== TASK DATA ==
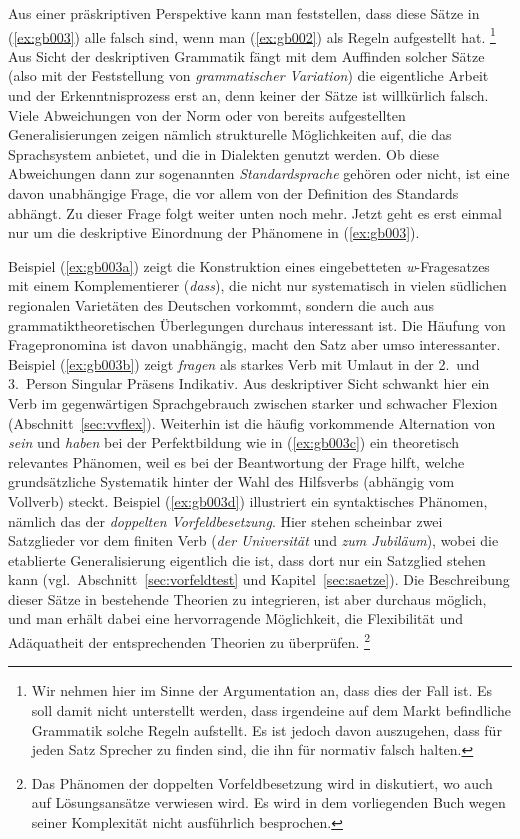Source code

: Aus einer präskriptiven Perspektive kann man feststellen, dass diese Sätze in (\ref{ex:gb003}) alle falsch sind, wenn man (\ref{ex:gb002}) als Regeln aufgestellt hat.%
\footnote{Wir nehmen hier im Sinne der Argumentation an, dass dies der Fall ist.
Es soll damit nicht unterstellt werden, dass irgendeine auf dem Markt befindliche Grammatik solche Regeln aufstellt.
Es ist jedoch davon auszugehen, dass für jeden Satz Sprecher zu finden sind, die ihn für normativ falsch halten.}
Aus Sicht der deskriptiven Grammatik fängt mit dem Auffinden solcher Sätze (also mit der Feststellung von \textit{grammatischer Variation}) die eigentliche Arbeit und der Erkenntnisprozess erst an, denn keiner der Sätze ist willkürlich falsch.
Viele Abweichungen von der Norm oder von bereits aufgestellten Generalisierungen zeigen nämlich strukturelle Möglichkeiten auf, die das Sprachsystem anbietet, und die \zB in Dialekten genutzt werden.
Ob diese Abweichungen dann zur sogenannten \textit{Standardsprache} gehören oder nicht, ist eine davon unabhängige Frage, die vor allem von der Definition des Standards abhängt.
Zu dieser Frage folgt weiter unten noch mehr.
Jetzt geht es erst einmal nur um die deskriptive Einordnung der Phänomene in (\ref{ex:gb003}).

Beispiel (\ref{ex:gb003a}) zeigt die Konstruktion eines eingebetteten \textit{w}-Fragesatzes mit einem Komplementierer (\textit{dass}), die nicht nur systematisch in vielen südlichen regionalen Varietäten des Deutschen vorkommt, sondern die auch aus grammatiktheoretischen Überlegungen durchaus interessant ist.
Die Häufung von Fragepronomina ist davon unabhängig, macht den Satz aber umso interessanter.
Beispiel (\ref{ex:gb003b}) zeigt \textit{fragen} als starkes Verb mit Umlaut in der 2.\ und 3.\ Person Singular Präsens Indikativ.
Aus deskriptiver Sicht schwankt hier ein Verb im gegenwärtigen Sprachgebrauch zwischen starker und schwacher Flexion (Abschnitt~\ref{sec:vvflex}).
Weiterhin ist die häufig vorkommende Alternation von \textit{sein} und \textit{haben} bei der Perfektbildung wie in (\ref{ex:gb003c}) ein theoretisch relevantes Phänomen, weil es bei der Beantwortung der Frage hilft, welche grundsätzliche Systematik hinter der Wahl des Hilfsverbs (abhängig vom Vollverb) steckt.
Beispiel (\ref{ex:gb003d}) illustriert ein syntaktisches Phänomen, nämlich das der \textit{doppelten Vorfeldbesetzung}.
Hier stehen scheinbar zwei Satzglieder vor dem finiten Verb (\textit{der Universität} und \textit{zum Jubiläum}), wobei die etablierte Generalisierung eigentlich die ist, dass dort nur ein Satzglied stehen kann (vgl.\ Abschnitt~\ref{sec:vorfeldtest} und Kapitel~\ref{sec:saetze}).
Die Beschreibung dieser Sätze in bestehende Theorien zu integrieren, ist aber durchaus möglich, und man erhält dabei eine hervorragende Möglichkeit, die Flexibilität und Adäquatheit der entsprechenden Theorien zu überprüfen.%
\footnote{Das Phänomen der doppelten Vorfeldbesetzung wird in \citet{Mueller03} diskutiert, wo auch auf Lösungsansätze verwiesen wird.
Es wird in dem vorliegenden Buch wegen seiner Komplexität nicht ausführlich besprochen.}

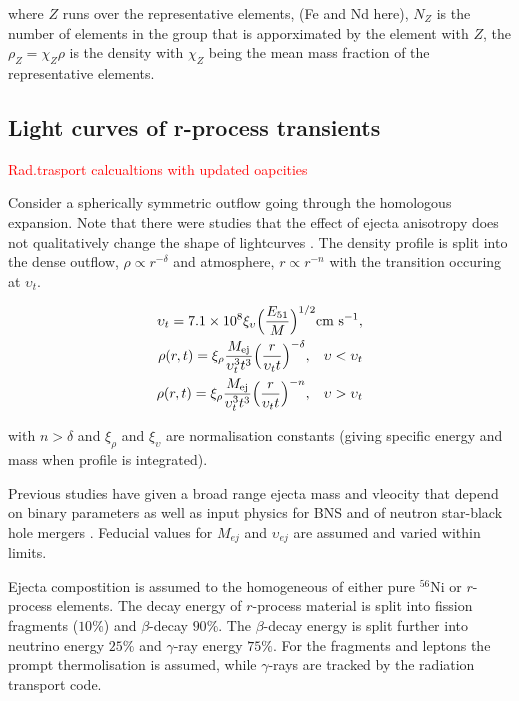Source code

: \documentclass[11pt,a4paper,headinclude=true,DIV=14,BCOR=8mm,chapterprefix,listof=totoc,twoside,openright,abstracton]{scrbook}
\newcommand{\red}[1]{\textcolor{red}{#1}}
\begin{document}
where $Z$ runs over the representative elements, (Fe and Nd here), $N_Z$ is the number of elements in the group that is apporximated by the element with $Z$, the $\rho_Z = \chi_Z \rho$ is the density with $\chi_Z$ being the mean mass fraction of the representative elements. 


\subsection{Light curves of r-process transients}
\red{Rad.trasport calcualtions with updated oapcities}

Consider a spherically symmetric outflow going through the homologous expansion. Note that there were studies that the effect of ejecta anisotropy does not qualitatively change the shape of lightcurves \cite{(Roberts et al. 2011}. The density profile is split into the dense outflow, $\rho\propto r^{-\delta}$ and atmosphere, $r\propto r^{-n}$ with the transition occuring at $\upsilon_t$. 

\begin{eqnarray}
    \upsilon_t = 7.1 \times 10^{8} \xi_{\upsilon} \Big(\frac{E_{51}}{M}\Big)^{1/2} \text{cm s}^{-1}, \\
    \rho(r,t) = \xi_{\rho}\frac{M_{\text{ej}}}{\upsilon_t ^3 t^3}\Big(\frac{r}{\upsilon_t t}\Big)^{-\delta}, \hspace{3mm} \upsilon < \upsilon_t \\
    \rho(r,t) = \xi_{\rho}\frac{M_{\text{ej}}}{\upsilon_t ^3 t^3}\Big(\frac{r}{\upsilon_t t}\Big)^{-n}, \hspace{3mm} \upsilon > \upsilon_t \\
\end{eqnarray}

with $n>\delta$ and $\xi_{\rho}$ and $\xi_{\upsilon}$ are normalisation constants (giving specific energy and mass when profile is integrated).

Previous studies have given a broad range ejecta mass and vleocity that depend on binary parameters as well as input physics for BNS \cite{(e.g. Rosswog et al. 1999; Oechslin et al. 2007; Goriely et al. 2011; Bauswein et al. 2013; Hotokezaka et al. 2013b)} and of neutron star-black hole mergers \cite{(e.g. Janka et al. 1999; Lee 2001; Rosswog 2005)}. Feducial values for $M_{ej}$ and $\upsilon_{ej}$ are assumed and varied within limits. 

Ejecta compostition is assumed to the homogeneous of either pure $^{56}$Ni or $r$-process elements. The decay energy of $r$-process material is split into fission fragments ($10\%$) and $\beta$-decay $90\%$. The $\beta$-decay energy is split further into neutrino energy $25\%$ and $\gamma$-ray energy $75\%$. For the fragments and leptons the prompt thermolisation is assumed, while $\gamma$-rays are tracked by the radiation transport code. 
\end{document}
===
▸ **TASK OBJECTIVE**
Reproduce each line from the data that has "durchaus" in it.

▸ **ANSWER SPACE**
Beispiel (\ref{ex:gb003a}) zeigt die Konstruktion eines eingebetteten \textit{w}-Fragesatzes mit einem Komplementierer (\textit{dass}), die nicht nur systematisch in vielen südlichen regionalen Varietäten des Deutschen vorkommt, sondern die auch aus grammatiktheoretischen Überlegungen durchaus interessant ist.
Die Beschreibung dieser Sätze in bestehende Theorien zu integrieren, ist aber durchaus möglich, und man erhält dabei eine hervorragende Möglichkeit, die Flexibilität und Adäquatheit der entsprechenden Theorien zu überprüfen.%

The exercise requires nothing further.